Department of Breast and Thyroid Surgery, Fukuyama City Hospital, 5-23-1 Zao, Fukuyama, 721-8511, Japan.
Department of Breast and Endocrine Surgery, Okayama University Hospital, 2-5-1, Shikata-Cho, Kita-Ku, Okayama, 700-8558, Japan.
Sci Rep. 2024 Apr 30;14(1):9869. doi: 10.1038/s41598-024-60101-x.
Cyclin-dependent kinase 4 and 6 inhibitors (CDK4/6i) are the standard agents for treating patients with estrogen receptor-positive and human epidermal growth factor receptor 2-negative advanced breast cancer (ER + HER2 - ABC). However, markers predicting the outcomes of CDK4/6i treatment have yet to be identified. This study was a single-center retrospective cohort study. We retrospectively evaluated 101 patients with ER + HER2 - ABC receiving CDK4/6i in combination with endocrine therapy at Fukuyama City Hospital between November 2017 and July 2021. We investigated the clinical outcomes and the safety of CDK4/6i treatment, and the absolute lymphocyte count (ALC) and neutrophil-to-lymphocyte ratio (NLR) as predictive markers for CDK4/6i. We defined the cut-off values as 1000/μL for ALC and 3 for NLR, and divided into "low" and "high" groups, respectively. We evaluated 43 and 58 patients who received abemaciclib and palbociclib, respectively. Patients with high ALC and low NLR had significantly longer overall survival than those with low ALC and high NLR (high vs. low; ALC: HR 0.29; 95% CI 0.12-0.70; NLR: HR 2.94; 95% CI 1.21-7.13). There was no significant difference in efficacy between abemaciclib and palbociclib and both had good safety profiles. We demonstrated that ALC and NLR might predict the outcomes of CDK4/6i treatment in patients with ER + HER2 - ABC.

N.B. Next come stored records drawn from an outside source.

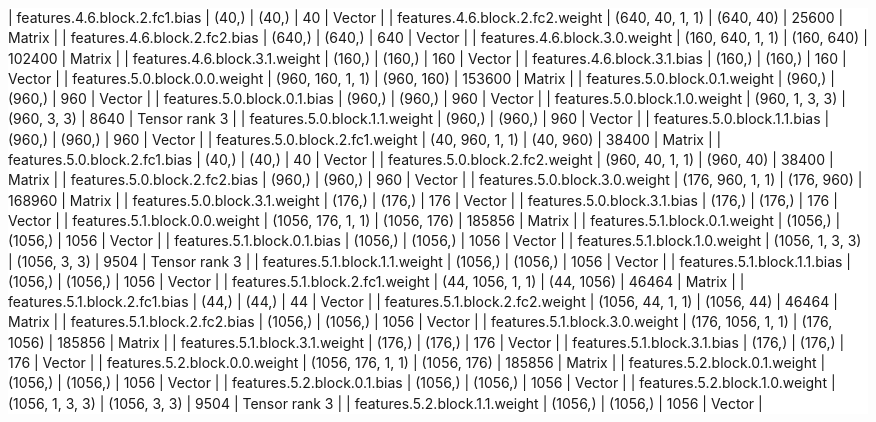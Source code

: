 | features.4.6.block.2.fc1.bias | (40,) | (40,) | 40 | Vector |
| features.4.6.block.2.fc2.weight | (640, 40, 1, 1) | (640, 40) | 25600 | Matrix |
| features.4.6.block.2.fc2.bias | (640,) | (640,) | 640 | Vector |
| features.4.6.block.3.0.weight | (160, 640, 1, 1) | (160, 640) | 102400 | Matrix |
| features.4.6.block.3.1.weight | (160,) | (160,) | 160 | Vector |
| features.4.6.block.3.1.bias | (160,) | (160,) | 160 | Vector |
| features.5.0.block.0.0.weight | (960, 160, 1, 1) | (960, 160) | 153600 | Matrix |
| features.5.0.block.0.1.weight | (960,) | (960,) | 960 | Vector |
| features.5.0.block.0.1.bias | (960,) | (960,) | 960 | Vector |
| features.5.0.block.1.0.weight | (960, 1, 3, 3) | (960, 3, 3) | 8640 | Tensor rank 3 |
| features.5.0.block.1.1.weight | (960,) | (960,) | 960 | Vector |
| features.5.0.block.1.1.bias | (960,) | (960,) | 960 | Vector |
| features.5.0.block.2.fc1.weight | (40, 960, 1, 1) | (40, 960) | 38400 | Matrix |
| features.5.0.block.2.fc1.bias | (40,) | (40,) | 40 | Vector |
| features.5.0.block.2.fc2.weight | (960, 40, 1, 1) | (960, 40) | 38400 | Matrix |
| features.5.0.block.2.fc2.bias | (960,) | (960,) | 960 | Vector |
| features.5.0.block.3.0.weight | (176, 960, 1, 1) | (176, 960) | 168960 | Matrix |
| features.5.0.block.3.1.weight | (176,) | (176,) | 176 | Vector |
| features.5.0.block.3.1.bias | (176,) | (176,) | 176 | Vector |
| features.5.1.block.0.0.weight | (1056, 176, 1, 1) | (1056, 176) | 185856 | Matrix |
| features.5.1.block.0.1.weight | (1056,) | (1056,) | 1056 | Vector |
| features.5.1.block.0.1.bias | (1056,) | (1056,) | 1056 | Vector |
| features.5.1.block.1.0.weight | (1056, 1, 3, 3) | (1056, 3, 3) | 9504 | Tensor rank 3 |
| features.5.1.block.1.1.weight | (1056,) | (1056,) | 1056 | Vector |
| features.5.1.block.1.1.bias | (1056,) | (1056,) | 1056 | Vector |
| features.5.1.block.2.fc1.weight | (44, 1056, 1, 1) | (44, 1056) | 46464 | Matrix |
| features.5.1.block.2.fc1.bias | (44,) | (44,) | 44 | Vector |
| features.5.1.block.2.fc2.weight | (1056, 44, 1, 1) | (1056, 44) | 46464 | Matrix |
| features.5.1.block.2.fc2.bias | (1056,) | (1056,) | 1056 | Vector |
| features.5.1.block.3.0.weight | (176, 1056, 1, 1) | (176, 1056) | 185856 | Matrix |
| features.5.1.block.3.1.weight | (176,) | (176,) | 176 | Vector |
| features.5.1.block.3.1.bias | (176,) | (176,) | 176 | Vector |
| features.5.2.block.0.0.weight | (1056, 176, 1, 1) | (1056, 176) | 185856 | Matrix |
| features.5.2.block.0.1.weight | (1056,) | (1056,) | 1056 | Vector |
| features.5.2.block.0.1.bias | (1056,) | (1056,) | 1056 | Vector |
| features.5.2.block.1.0.weight | (1056, 1, 3, 3) | (1056, 3, 3) | 9504 | Tensor rank 3 |
| features.5.2.block.1.1.weight | (1056,) | (1056,) | 1056 | Vector |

细胞周期蛋白依赖性激酶 4 和 6 抑制剂(CDK4/6i)是治疗雌激素受体阳性和人表皮生长因子受体 2 阴性晚期乳腺癌(ER+HER2-ABC)患者的标准药物。然而,预测 CDK4/6i 治疗结果的标志物尚未确定。本研究为单中心回顾性队列研究。我们回顾性评估了 2017 年 11 月至 2021 年 7 月在福山市民医院接受 CDK4/6i 联合内分泌治疗的 101 例 ER+HER2-ABC 患者。我们研究了 CDK4/6i 治疗的临床结局和安全性,以及绝对淋巴细胞计数(ALC)和中性粒细胞与淋巴细胞比值(NLR)作为预测 CDK4/6i 的标志物。我们将 ALC 的截止值定义为 1000/μL,NLR 的截止值定义为 3,并分别分为“低”和“高”组。我们评估了分别接受 abemaciclib 和 palbociclib 的 43 例和 58 例患者。ALC 高且 NLR 低的患者总生存期明显长于 ALC 低且 NLR 高的患者(高 vs. 低;ALC:HR 0.29;95%CI 0.12-0.70;NLR:HR 2.94;95%CI 1.21-7.13)。abemaciclib 和 palbociclib 的疗效无显著差异,且均具有良好的安全性。我们表明,ALC 和 NLR 可能预测 ER+HER2-ABC 患者 CDK4/6i 治疗的结局。